* _WHAT THE EXERCISE ASKS_
Write out each line from the data below that includes the word "const".

* _SOURCE DATA_

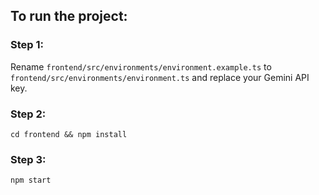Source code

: ## To run the project:
### Step 1:
Rename `frontend/src/environments/environment.example.ts` to `frontend/src/environments/environment.ts` and replace your Gemini API key.
### Step 2:
```
cd frontend && npm install
```
### Step 3:
```
npm start
```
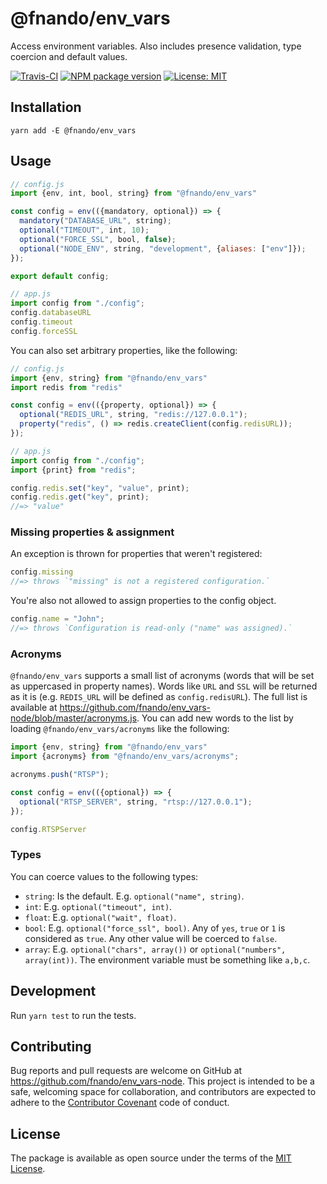 # @fnando/env_vars

Access environment variables. Also includes presence validation, type coercion and default values.

[![Travis-CI](https://travis-ci.org/fnando/env_vars-node.svg)](https://travis-ci.org/fnando/env_vars-node)
[![NPM package version](https://img.shields.io/npm/v/@fnando/env_vars.svg)](https://www.npmjs.com/package/@fnando/env_vars)
[![License: MIT](https://img.shields.io/npm/l/@fnando/env_vars.svg)](https://tldrlegal.com/license/mit-license)

## Installation

```
yarn add -E @fnando/env_vars
```

## Usage

```js
// config.js
import {env, int, bool, string} from "@fnando/env_vars"

const config = env(({mandatory, optional}) => {
  mandatory("DATABASE_URL", string);
  optional("TIMEOUT", int, 10);
  optional("FORCE_SSL", bool, false);
  optional("NODE_ENV", string, "development", {aliases: ["env"]});
});

export default config;

// app.js
import config from "./config";
config.databaseURL
config.timeout
config.forceSSL
```

You can also set arbitrary properties, like the following:

```js
// config.js
import {env, string} from "@fnando/env_vars"
import redis from "redis"

const config = env(({property, optional}) => {
  optional("REDIS_URL", string, "redis://127.0.0.1");
  property("redis", () => redis.createClient(config.redisURL));
});

// app.js
import config from "./config";
import {print} from "redis";

config.redis.set("key", "value", print);
config.redis.get("key", print);
//=> "value"
```

### Missing properties & assignment

An exception is thrown for properties that weren't registered:

```js
config.missing
//=> throws `"missing" is not a registered configuration.`
```

You're also not allowed to assign properties to the config object.

```js
config.name = "John";
//=> throws `Configuration is read-only ("name" was assigned).`
```

### Acronyms

`@fnando/env_vars` supports a small list of acronyms (words that will be set as uppercased in property names). Words like `URL` and `SSL` will be returned as it is (e.g. `REDIS_URL` will be defined as `config.redisURL`). The full list is available at <https://github.com/fnando/env_vars-node/blob/master/acronyms.js>. You can add new words to the list by loading `@fnando/env_vars/acronyms` like the following:

```js
import {env, string} from "@fnando/env_vars"
import {acronyms} from "@fnando/env_vars/acronyms";

acronyms.push("RTSP");

const config = env(({optional}) => {
  optional("RTSP_SERVER", string, "rtsp://127.0.0.1");
});

config.RTSPServer
```

### Types

You can coerce values to the following types:

- `string`: Is the default. E.g. `optional("name", string)`.
- `int`: E.g. `optional("timeout", int)`.
- `float`: E.g. `optional("wait", float)`.
- `bool`: E.g. `optional("force_ssl", bool)`. Any of `yes`, `true` or `1` is considered as `true`. Any other value will be coerced to `false`.
- `array`: E.g. `optional("chars", array())` or `optional("numbers", array(int))`. The environment variable must be something like `a,b,c`.

## Development

Run `yarn test` to run the tests.

## Contributing

Bug reports and pull requests are welcome on GitHub at https://github.com/fnando/env_vars-node. This project is intended to be a safe, welcoming space for collaboration, and contributors are expected to adhere to the [Contributor Covenant](contributor-covenant.org) code of conduct.

## License

The package is available as open source under the terms of the [MIT License](http://opensource.org/licenses/MIT).
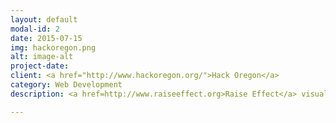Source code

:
 ```yaml
---
layout: default
modal-id: 2
date: 2015-07-15
img: hackoregon.png
alt: image-alt
project-date:
client: <a href="http://www.hackoregon.org/">Hack Oregon</a>
category: Web Development
description: <a href=http://www.raiseeffect.org>Raise Effect</a> visualized how changing Oregon's minimum wage would impact families. Raise Effect informed the legislature's decision to implement a tiered minimum wage for different parts of the state. Built with the Job Economy team, using React, Leaflet.js, Mapbox, D3, Flask, Postgres.

---
```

* _TASK SOLUTION_
const config = env(({mandatory, optional}) => {
const config = env(({property, optional}) => {
const config = env(({optional}) => {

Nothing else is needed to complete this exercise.